Индейцы работали молчаливо и споро, я остановился посмотреть на их плавные, полные священным смыслом движения, которыми они смахивали песок и грязь с черепков. Тут-то все и началось. Вечером я записал события этого дня в дневник. Записал и эту фразу, и только три недели спустя, перечитав ее, понял, что кто-то другой, кто водил в тот вечер моей рукой, вложил в эти слова свой смысл. Правда, смешно мне не стало.
Итак, я смотрел, как Манито сдувает пылинки с черепка, и тут-то все и началось. Завопил, кажется, Пако. Он орал, как укушенный, и размахивал руками, призывая все племя. Поначалу я и решил, что его действительно укусил скорпион, и только потом сообразил, что для скорпионов и прочей подобной мерзости на дворе слишком холодно.
Впрочем, орал Пако по-испански, и это означало, что мне тоже стоит подойти и обратить внимание. Я протолкался сквозь галдящую толпу.
— Nos debemos irnos у dejarlo en paz. Debemos decirle al anciano. El sabra que hacer. Esto es malo, muy malo… — лепетал Пако. — Nos va a traer problemas para todos nosotros.
Ничего оригинального: все очень плохо, и у них возникли проблемы. У них всегда проблемы. Но на этот раз дело по-настоящему было дрянь. Это я понял, как только увидел Ее. Она таращилась провалами глазниц из трещины в ритуальном горшке. Она еще не совсем проснулась, просто спросонья пыталась понять, кому это понадобилось ее будить. Я бросился в палатку к Стервятнику.
— Доктор Рузвельт…
— Что такое? — поинтересовался Стервятник.
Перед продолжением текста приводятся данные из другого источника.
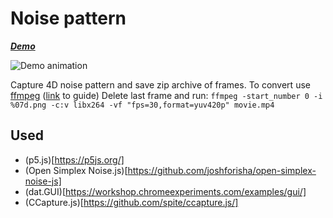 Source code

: # Noise pattern

**_[Demo](https://zotho.github.io/projects/noise_pattern/)_**

![Demo animation](animation.gif)

Capture 4D noise pattern and save zip archive of frames.
To convert use [ffmpeg](https://ffmpeg.org/) ([link](https://stackoverflow.com/questions/24961127/how-to-create-a-video-from-images-with-ffmpeg) to guide)
Delete last frame and run:
```ffmpeg -start_number 0 -i %07d.png -c:v libx264 -vf "fps=30,format=yuv420p" movie.mp4```

## Used
* (p5.js)[https://p5js.org/]
* (Open Simplex Noise.js)[https://github.com/joshforisha/open-simplex-noise-js]
* (dat.GUI)[https://workshop.chromeexperiments.com/examples/gui/]
* (CCapture.js)[https://github.com/spite/ccapture.js/] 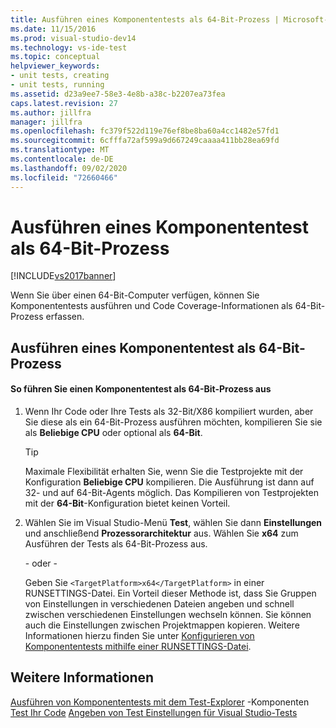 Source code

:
 ```yaml
---
title: Ausführen eines Komponententests als 64-Bit-Prozess | Microsoft-Dokumentation
ms.date: 11/15/2016
ms.prod: visual-studio-dev14
ms.technology: vs-ide-test
ms.topic: conceptual
helpviewer_keywords:
- unit tests, creating
- unit tests, running
ms.assetid: d23a9ee7-58e3-4e8b-a38c-b2207ea73fea
caps.latest.revision: 27
ms.author: jillfra
manager: jillfra
ms.openlocfilehash: fc379f522d119e76ef8be8ba60a4cc1482e57fd1
ms.sourcegitcommit: 6cfffa72af599a9d667249caaaa411bb28ea69fd
ms.translationtype: MT
ms.contentlocale: de-DE
ms.lasthandoff: 09/02/2020
ms.locfileid: "72660466"
---
```

# <a name="run-a-unit-test-as-a-64-bit-process"></a>Ausführen eines Komponententest als 64-Bit-Prozess
[!INCLUDE[vs2017banner](../includes/vs2017banner.md)]

Wenn Sie über einen 64-Bit-Computer verfügen, können Sie Komponententests ausführen und Code Coverage-Informationen als 64-Bit-Prozess erfassen.

## <a name="running-a-unit-test-as-a-64-bit-process"></a>Ausführen eines Komponententest als 64-Bit-Prozess

#### <a name="to-run-a-unit-test-as-a-64-bit-process"></a>So führen Sie einen Komponententest als 64-Bit-Prozess aus

1. Wenn Ihr Code oder Ihre Tests als 32-Bit/X86 kompiliert wurden, aber Sie diese als ein 64-Bit-Prozess ausführen möchten, kompilieren Sie sie als **Beliebige CPU** oder optional als **64-Bit**.

    > [!TIP]
    > Maximale Flexibilität erhalten Sie, wenn Sie die Testprojekte mit der Konfiguration **Beliebige CPU** kompilieren. Die Ausführung ist dann auf 32- und auf 64-Bit-Agents möglich. Das Kompilieren von Testprojekten mit der **64-Bit**-Konfiguration bietet keinen Vorteil.

2. Wählen Sie im Visual Studio-Menü **Test**, wählen Sie dann **Einstellungen** und anschließend **Prozessorarchitektur** aus. Wählen Sie **x64** zum Ausführen der Tests als 64-Bit-Prozess aus.

     \- oder -

     Geben Sie `<TargetPlatform>x64</TargetPlatform>` in einer RUNSETTINGS-Datei. Ein Vorteil dieser Methode ist, dass Sie Gruppen von Einstellungen in verschiedenen Dateien angeben und schnell zwischen verschiedenen Einstellungen wechseln können. Sie können auch die Einstellungen zwischen Projektmappen kopieren. Weitere Informationen hierzu finden Sie unter [Konfigurieren von Komponententests mithilfe einer RUNSETTINGS-Datei](../test/configure-unit-tests-by-using-a-dot-runsettings-file.md).

## <a name="see-also"></a>Weitere Informationen
 [Ausführen von Komponententests mit dem Test-Explorer](../test/run-unit-tests-with-test-explorer.md) -Komponenten [Test Ihr Code](../test/unit-test-your-code.md) [Angeben von Test Einstellungen für Visual Studio-Tests](https://msdn.microsoft.com/library/0c15317e-80c6-4317-aed3-82b8e15e3901)
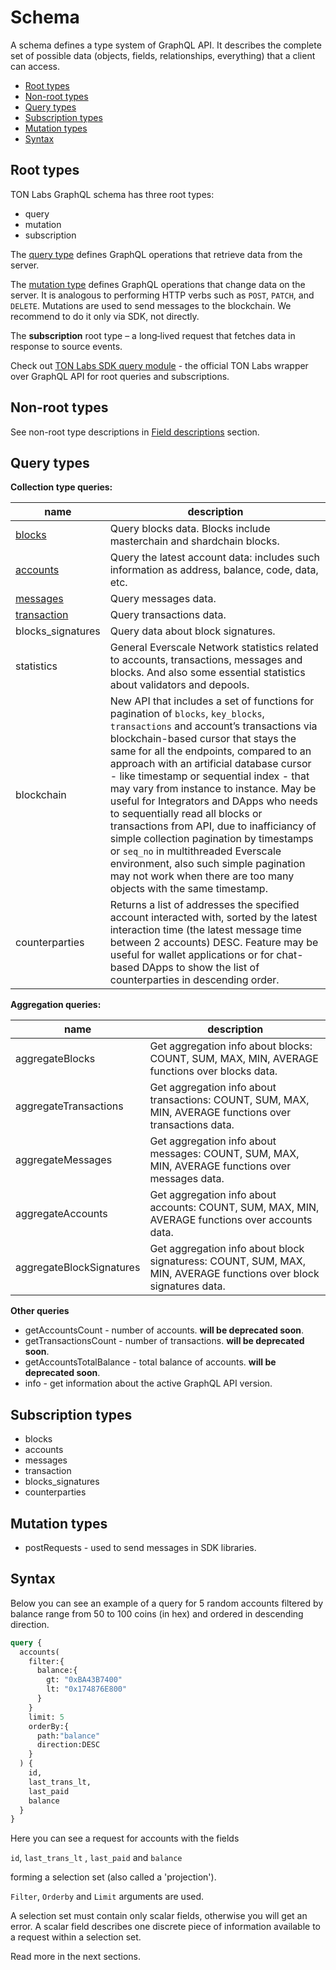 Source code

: # Schema

A schema defines a type system of GraphQL API. It describes the complete set of possible data (objects, fields, relationships, everything) that a client can access.

* [Root types](schema.md#root-types)
* [Non-root types](schema.md#non-root-types)
* [Query types](schema.md#query-types)
* [Subscription types](schema.md#subscription-types)
* [Mutation types](schema.md#mutation-types)
* [Syntax](schema.md#syntax)

## Root types

TON Labs GraphQL schema has three root types:

* query
* mutation
* subscription

The [query type](https://graphql.github.io/graphql-spec/June2018/#sec-Type-System) defines GraphQL operations that retrieve data from the server.

The [mutation type](https://graphql.github.io/graphql-spec/June2018/#sec-Type-System) defines GraphQL operations that change data on the server. It is analogous to performing HTTP verbs such as `POST`, `PATCH`, and `DELETE`. Mutations are used to send messages to the blockchain. We recommend to do it only via SDK, not directly.

The **subscription** root type – a long‐lived request that fetches data in response to source events.

Check out [TON Labs SDK query module](../types-and-methods/mod_net.md) - the official TON Labs wrapper over GraphQL API for root queries and subscriptions.

## Non-root types

See non-root type descriptions in [Field descriptions](field_descriptions.md) section.

## Query types

**Collection type queries:**

| name                                                  | description                                                                                                                                                                                                                                                                                                                                                                                                                                                                                                                                                                                                                                                                         |
| ----------------------------------------------------- | ----------------------------------------------------------------------------------------------------------------------------------------------------------------------------------------------------------------------------------------------------------------------------------------------------------------------------------------------------------------------------------------------------------------------------------------------------------------------------------------------------------------------------------------------------------------------------------------------------------------------------------------------------------------------------------- |
| [blocks](field_descriptions.md#block-type)            | Query blocks data. Blocks include masterchain and shardchain blocks.                                                                                                                                                                                                                                                                                                                                                                                                                                                                                                                                                                                                                |
| [accounts](field_descriptions.md#account-type)        | Query the latest account data: includes such information as address, balance, code, data, etc.                                                                                                                                                                                                                                                                                                                                                                                                                                                                                                                                                                                      |
| [messages](field_descriptions.md#message-type)        | Query messages data.                                                                                                                                                                                                                                                                                                                                                                                                                                                                                                                                                                                                                                                                |
| [transaction](field_descriptions.md#transaction-type) | Query transactions data.                                                                                                                                                                                                                                                                                                                                                                                                                                                                                                                                                                                                                                                            |
| blocks_signatures                                     | Query data about block signatures.                                                                                                                                                                                                                                                                                                                                                                                                                                                                                                                                                                                                                                                  |
| statistics                                            | General Everscale Network statistics related to accounts, transactions, messages and blocks. And also some essential statistics about validators and depools.                                                                                                                                                                                                                                                                                                                                                                                                                                                                                                                       |
| blockchain                                            | New API that includes a set of functions for pagination of `blocks`, `key_blocks`, `transactions` and account’s transactions via blockchain-based cursor that stays the same for all the endpoints, compared to an approach with an artificial database cursor - like timestamp or sequential index -  that may vary from instance to instance. May be useful for Integrators and DApps who needs to sequentially read all blocks or transactions from API, due to inafficiancy of simple collection pagination by timestamps or `seq_no` in multithreaded Everscale environment, also such simple pagination may not work when there are too many objects with the same timestamp. |
| counterparties                                        | Returns a list of addresses the specified account interacted with, sorted by the latest interaction time (the latest message time between 2 accounts) DESC. Feature may be useful for wallet applications or for chat-based DApps to show the list of counterparties in descending order.                                                                                                                                                                                                                                                                                                                                                                                           |

**Aggregation queries:**

| name                     | description                                                                                                       |
| ------------------------ | ----------------------------------------------------------------------------------------------------------------- |
| aggregateBlocks          | Get aggregation info about blocks: COUNT, SUM, MAX, MIN, AVERAGE functions over blocks data.                      |
| aggregateTransactions    | Get aggregation info about transactions: COUNT, SUM, MAX, MIN, AVERAGE functions over transactions data.          |
| aggregateMessages        | Get aggregation info about messages: COUNT, SUM, MAX, MIN, AVERAGE functions over messages data.                  |
| aggregateAccounts        | Get aggregation info about accounts: COUNT, SUM, MAX, MIN, AVERAGE functions over accounts data.                  |
| aggregateBlockSignatures | Get aggregation info about block signaturess: COUNT, SUM, MAX, MIN, AVERAGE functions over block signatures data. |

**Other queries**

* getAccountsCount - number of accounts. **will be deprecated soon**.
* getTransactionsCount - number of transactions. **will be deprecated soon**.
* getAccountsTotalBalance - total balance of accounts. **will be deprecated soon**.
* info - get information about the active GraphQL API version.

## Subscription types

* blocks
* accounts
* messages
* transaction
* blocks_signatures
* counterparties

## Mutation types

* postRequests - used to send messages in SDK libraries.

## Syntax

Below you can see an example of a query for 5 random accounts filtered by balance range from 50 to 100 coins (in hex) and ordered in descending direction.

```graphql
query {
  accounts(
    filter:{
      balance:{
        gt: "0xBA43B7400" 
        lt: "0x174876E800"
      }
    }
    limit: 5
    orderBy:{
      path:"balance"
      direction:DESC
    }
  ) {
    id,
    last_trans_lt,
    last_paid
    balance
  }
}
```

Here you can see a request for accounts with the fields

`id`, `last_trans_lt` , `last_paid` and `balance`

forming a selection set (also called a 'projection').

`Filter`, `Orderby` and `Limit` arguments are used.

A selection set must contain only scalar fields, otherwise you will get an error. A scalar field describes one discrete piece of information available to a request within a selection set.

Read more in the next sections.
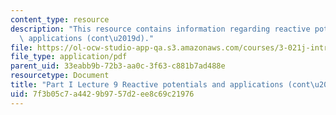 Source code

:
 ```yaml
---
content_type: resource
description: "This resource contains information regarding reactive potentials and\
  \ applications (cont\u2019d)."
file: https://ol-ocw-studio-app-qa.s3.amazonaws.com/courses/3-021j-introduction-to-modeling-and-simulation-spring-2012/7f3b05c7a4429b9757d2ee8c69c21976_MIT3_021JS12_P1_L9.pdf
file_type: application/pdf
parent_uid: 33eabb9b-72b3-aa0c-3f63-c881b7ad488e
resourcetype: Document
title: "Part I Lecture 9 Reactive potentials and applications (cont\u2019d)"
uid: 7f3b05c7-a442-9b97-57d2-ee8c69c21976
---
```

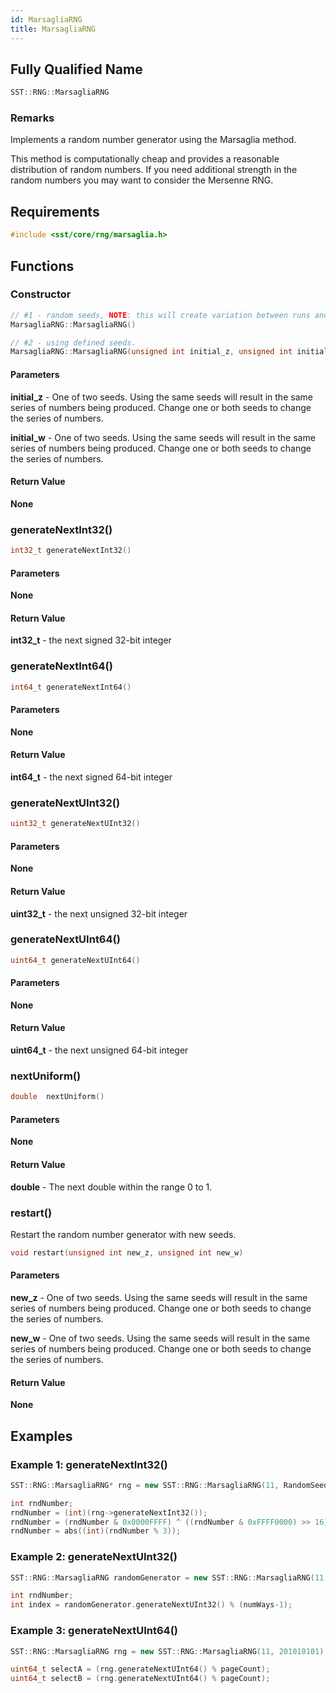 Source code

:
 ```yaml
---
id: MarsagliaRNG
title: MarsagliaRNG
---
```

## Fully Qualified Name
```cpp
SST::RNG::MarsagliaRNG
```

### Remarks
Implements a random number generator using the Marsaglia method.

This method is computationally cheap and provides a reasonable distribution of random numbers. If you need additional strength in the random numbers you may want to consider the Mersenne RNG.

## Requirements

```cpp
#include <sst/core/rng/marsaglia.h>
```

## Functions

### Constructor
```cpp
// #1 - random seeds, NOTE: this will create variation between runs and between platforms.
MarsagliaRNG::MarsagliaRNG()

// #2 - using defined seeds.
MarsagliaRNG::MarsagliaRNG(unsigned int initial_z, unsigned int initial_w )
```

#### Parameters

**initial_z** - One of two seeds. Using the same seeds will result in the same series of numbers being produced. Change one or both seeds to change the series of numbers.

**initial_w** - One of two seeds. Using the same seeds will result in the same series of numbers being produced. Change one or both seeds to change the series of numbers.

#### Return Value

**None**

### generateNextInt32()
```cpp
int32_t generateNextInt32()
```

#### Parameters

**None**

#### Return Value

**int32_t** - the next signed 32-bit integer


### generateNextInt64()
```cpp
int64_t generateNextInt64()
```

#### Parameters

**None**

#### Return Value

**int64_t** - the next signed 64-bit integer

### generateNextUInt32()
```cpp
uint32_t generateNextUInt32()
```

#### Parameters

**None**

#### Return Value

**uint32_t** - the next unsigned 32-bit integer

### generateNextUInt64()
```cpp
uint64_t generateNextUInt64()
```

#### Parameters

**None**

#### Return Value

**uint64_t** - the next unsigned 64-bit integer

### nextUniform()
```cpp
double  nextUniform()
```

#### Parameters

**None**

#### Return Value

**double** - The next double within the range 0 to 1.

### restart()
Restart the random number generator with new seeds.
```cpp
void restart(unsigned int new_z, unsigned int new_w)
```

#### Parameters

**new_z** - One of two seeds. Using the same seeds will result in the same series of numbers being produced. Change one or both seeds to change the series of numbers.

**new_w** - One of two seeds. Using the same seeds will result in the same series of numbers being produced. Change one or both seeds to change the series of numbers.


#### Return Value

**None**

## Examples

### Example 1: generateNextInt32()
```cpp
SST::RNG::MarsagliaRNG* rng = new SST::RNG::MarsagliaRNG(11, RandomSeed);

int rndNumber;
rndNumber = (int)(rng->generateNextInt32());
rndNumber = (rndNumber & 0x0000FFFF) ^ ((rndNumber & 0xFFFF0000) >> 16);
rndNumber = abs((int)(rndNumber % 3));

```

### Example 2: generateNextUInt32()
```cpp
SST::RNG::MarsagliaRNG randomGenerator = new SST::RNG::MarsagliaRNG(11, RandomSeed);

int rndNumber;
int index = randomGenerator.generateNextUInt32() % (numWays-1);
```

### Example 3: generateNextUInt64()
```cpp
SST::RNG::MarsagliaRNG rng = new SST::RNG::MarsagliaRNG(11, 201010101);

uint64_t selectA = (rng.generateNextUInt64() % pageCount);
uint64_t selectB = (rng.generateNextUInt64() % pageCount);
```
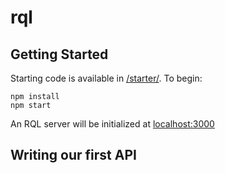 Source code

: # rql

## Getting Started

Starting code is available in [/starter/](https://github.com/jqyu/rql/tree/master/starter). To begin:

```
npm install
npm start
```

An RQL server will be initialized at [localhost:3000](http://localhost:3000/graphql)

## Writing our first API

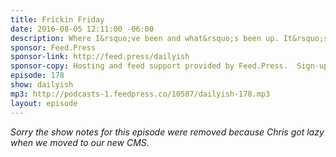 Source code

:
 ```yaml
---
title: Frickin Friday
date: 2016-08-05 12:11:00 -06:00
description: Where I&rsquo;ve been and what&rsquo;s been up. It&rsquo;s another wiener weekend though.
sponsor: Feed.Press
sponsor-link: http://feed.press/dailyish
sponsor-copy: Hosting and feed support provided by Feed.Press.  Sign-up today and try FeedPress on a 14 day trial (no contracts or commitments). Use promo code "dailyish" during checkout to get 10% off your first year.
episode: 178
show: dailyish
mp3: http://podcasts-1.feedpress.co/10587/dailyish-178.mp3
layout: episode
---
```


<em>Sorry the show notes for this episode were removed because Chris got lazy when we moved to our new CMS</em>.

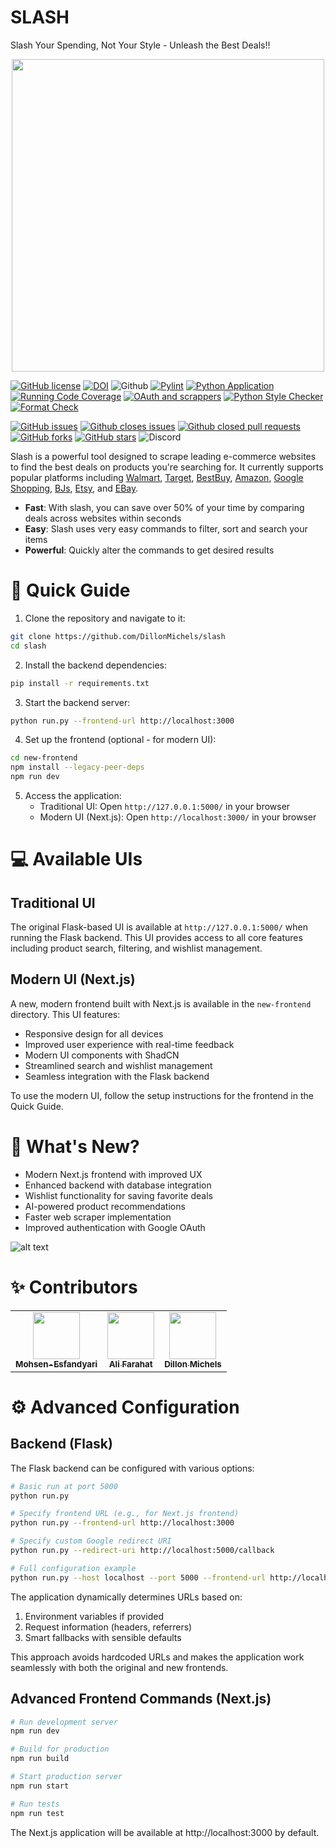 # SLASH
Slash Your Spending, Not Your Style - Unleash the Best Deals!!

<p align="center"><img width="500" src="./assets/Shop.gif"></p>

[![GitHub license](https://img.shields.io/github/license/DillonMichels/slash)](https://github.com/DillonMichels/slash/blob/main/LICENSE)
[![DOI](https://zenodo.org/badge/DOI/10.5281/zenodo.14932526.svg)](https://doi.org/10.5281/zenodo.14932526)
![Github](https://img.shields.io/badge/language-python-red.svg)
[![Pylint](https://github.com/DillonMichels/slash/actions/workflows/pylint.yml/badge.svg)](https://github.com/DillonMichels/slash/actions/workflows/pylint.yml)
[![Python Application](https://github.com/DillonMichels/slash/actions/workflows/python-package.yml/badge.svg)](https://github.com/DillonMichels/slash/actions/workflows/python-package.yml)
[![Running Code Coverage](https://github.com/DillonMichels/slash/actions/workflows/code_cov.yml/badge.svg)](https://github.com/DillonMichels/slash/actions/workflows/code_cov.yml)
[![OAuth and scrappers](https://github.com/DillonMichels/slash/actions/workflows/python-package.yml/badge.svg)](https://github.com/DillonMichels/slash/actions/workflows/python-package.yml)
[![Python Style Checker](https://github.com/DillonMichels/slash/actions/workflows/style_checker.yml/badge.svg)](https://github.com/DillonMichels/slash/actions/workflows/style_checker.yml)
[![Format Check](https://github.com/DillonMichels/slash/actions/workflows/code_formatter.yml/badge.svg)](https://github.com/DillonMichels/slash/actions/workflows/code_formatter.yml)

[![GitHub issues](https://img.shields.io/github/issues/DillonMichels/slash)](https://github.com/DillonMichels/slash/issues)
[![Github closes issues](https://img.shields.io/github/issues-closed-raw/DillonMichels/slash)](https://github.com/DillonMichels/slash/issues?q=is%3Aissue+is%3Aclosed)
[![Github closed pull requests](https://img.shields.io/github/issues-pr-closed/DillonMichels/slash)](https://github.com/DillonMichels/slash/pulls?q=is%3Apr+is%3Aclosed)
<a href="https://github.com/DillonMichels/slash/network"><img alt="GitHub forks" src="https://img.shields.io/github/forks/DillonMichels/slash"></a>
<a href="https://github.com/DillonMichels/slash/stargazers"><img alt="GitHub stars" src="https://img.shields.io/github/stars/DillonMichels/slash"></a>
![Discord](https://img.shields.io/discord/1162231656980168876)

Slash is a powerful tool designed to scrape leading e-commerce websites to find the best deals on products you're searching for. It currently supports popular platforms including [Walmart](https://www.walmart.com/), [Target](https://www.target.com/), [BestBuy](https://www.bestbuy.com/),  [Amazon](https://www.amazon.com/), [Google Shopping](https://shopping.google.com/),  [BJs](https://www.bjs.com/),  [Etsy](https://www.etsy.com/), and [EBay](https://www.ebay.com/).
- **Fast**: With slash, you can save over 50% of your time by comparing deals across websites within seconds
- **Easy**: Slash uses very easy commands to filter, sort and search your items
- **Powerful**: Quickly alter the commands to get desired results

# :rocket: Quick Guide

1. Clone the repository and navigate to it:
```bash
git clone https://github.com/DillonMichels/slash
cd slash
```

2. Install the backend dependencies:
```bash
pip install -r requirements.txt
```

3. Start the backend server:
```bash
python run.py --frontend-url http://localhost:3000
```

4. Set up the frontend (optional - for modern UI):
```bash
cd new-frontend
npm install --legacy-peer-deps
npm run dev
```

5. Access the application:
   - Traditional UI: Open `http://127.0.0.1:5000/` in your browser
   - Modern UI (Next.js): Open `http://localhost:3000/` in your browser

# :computer: Available UIs

## Traditional UI

The original Flask-based UI is available at `http://127.0.0.1:5000/` when running the Flask backend. This UI provides access to all core features including product search, filtering, and wishlist management.

## Modern UI (Next.js)

A new, modern frontend built with Next.js is available in the `new-frontend` directory. This UI features:

- Responsive design for all devices
- Improved user experience with real-time feedback
- Modern UI components with ShadCN
- Streamlined search and wishlist management
- Seamless integration with the Flask backend

To use the modern UI, follow the setup instructions for the frontend in the Quick Guide.

# :dizzy: What's New?

- Modern Next.js frontend with improved UX
- Enhanced backend with database integration
- Wishlist functionality for saving favorite deals
- AI-powered product recommendations
- Faster web scraper implementation
- Improved authentication with Google OAuth

![alt text](/src/modules/static/images/wishlist.png)

# :sparkles: Contributors
<table>
  <tr>
    <td align="center"><a href="https://github.com/Mohsen-Esfandyari"><img src="https://avatars.githubusercontent.com/u/166367760?v=4" width="75px;" alt=""/><br /><sub><b>Mohsen-Esfandyari</b></sub></a></td>
    <td align="center"><a href="https://github.com/ali-f-alfa"><img src="https://avatars.githubusercontent.com/u/45769531?v=4" width="75px;" alt=""/><br /><sub><b>Ali Farahat</b></sub></a></td>
    <td align="center"><a href="https://github.com/DillonMichels"><img src="https://avatars.githubusercontent.com/u/88557889?v=4" width="75px;" alt=""/><br /><sub><b>Dillon Michels</b></sub></a></td>
  </tr>
</table>

# :gear: Advanced Configuration

## Backend (Flask)

The Flask backend can be configured with various options:

```bash
# Basic run at port 5000
python run.py

# Specify frontend URL (e.g., for Next.js frontend)
python run.py --frontend-url http://localhost:3000

# Specify custom Google redirect URI
python run.py --redirect-uri http://localhost:5000/callback 

# Full configuration example
python run.py --host localhost --port 5000 --frontend-url http://localhost:3000 --debug
```

The application dynamically determines URLs based on:
1. Environment variables if provided
2. Request information (headers, referrers)
3. Smart fallbacks with sensible defaults

This approach avoids hardcoded URLs and makes the application work seamlessly with both the original and new frontends.

## Advanced Frontend Commands (Next.js)

```bash
# Run development server
npm run dev

# Build for production
npm run build

# Start production server
npm run start

# Run tests
npm run test
```

The Next.js application will be available at http://localhost:3000 by default.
Мона когда-то назвала его так в порыве эмоций, и прозвище прилипло намертво.
— Мы нашли кое-что, — у меня перехватило дыхание, пришлось сделать паузу — мне кажется, вам стоит взглянуть.
Стервятник выпорхнул из палатки раньше, чем я успел закончить фразу. У деда нюх на подобные вещи. Он кинулся на урну с останками и разве что не облобызал ее. Он гладил ее, точно девушку. Он просто сиял ясным солнышком. Он тогда еще не знал, какие над нами сгущаются тучи.
— Это амару…
— Я знаю, — сказал я, потому что надо было что-то сказать.
Индейцы окружили нас и молча наблюдали за переговорами. Они не понимали английского, но четко улавливали тонкости ритуала. Я должен был что-то сказать Стервятнику, поэтому я и сказал:
— Я знаю.
— Это фантастика, — у Стервятника горели глаза. — И почти в полном порядке.
Все, сейчас начнется моя партия. И я получу в морду.
— Мы не можем ее отсюда забрать, — я сам поразился собственной наглости, что уж говорить о Рузвельте. Стервятник злобно уставился на меня. До Моны он носил прозвище Фельдфебель. С перепугу я перешел на фальцет. — Нельзя.
— Что значит «нельзя»?
— Тело женщины-шаманки священно для племени. Они не позволят нам потревожить ее останки.
Три. Два. Один. Пли. Рузвельт распрямился взведенной пружиной.
— Мы не тревожим ее, — отчеканил он по-немецки сурово, у меня сразу же появилось желание вытянуться во фрунт и взять под козырек. — Мы ее спасаем. Вы же знаете, какая здесь тяжелая ситуация. Я-то считал, что вы можете справиться с этими людьми.
— Доктор Рузвельт, — не сдавался я, — мне кажется, что это опасно. Мне кажется, это неправильно.
И услышал в ответ:
— Очистить и упаковать экспонат. Он отправляется с нами.
Индейцы молча смотрят на меня. Я смотрю на них и не знаю, что делать. Старый дурак так ничего и не понял. По-своему он, конечно, прав. Но он не сидел с нами вечерами у костра и не слышал разговоров. Правда, если бы он их услышал, то со вкусом прочел бы длинную и познавательную лекцию о примитивных верованиях. Я опять сглатываю сухой ком, царапнувший мне горло, и поднимаю голову. Ну конечно. На гребне холма уже стоит шаман и не отрываясь смотрит вниз, на раскопки.
Вечером мы опять сидим у костра. Из палатки Стервятника доносится классическая музыка, которой он пытается заглушить барабаны и трещотки. Шаман, разрисованный красно-белыми узорами, гнусавит свое, -не обращая внимания на цивилизацию.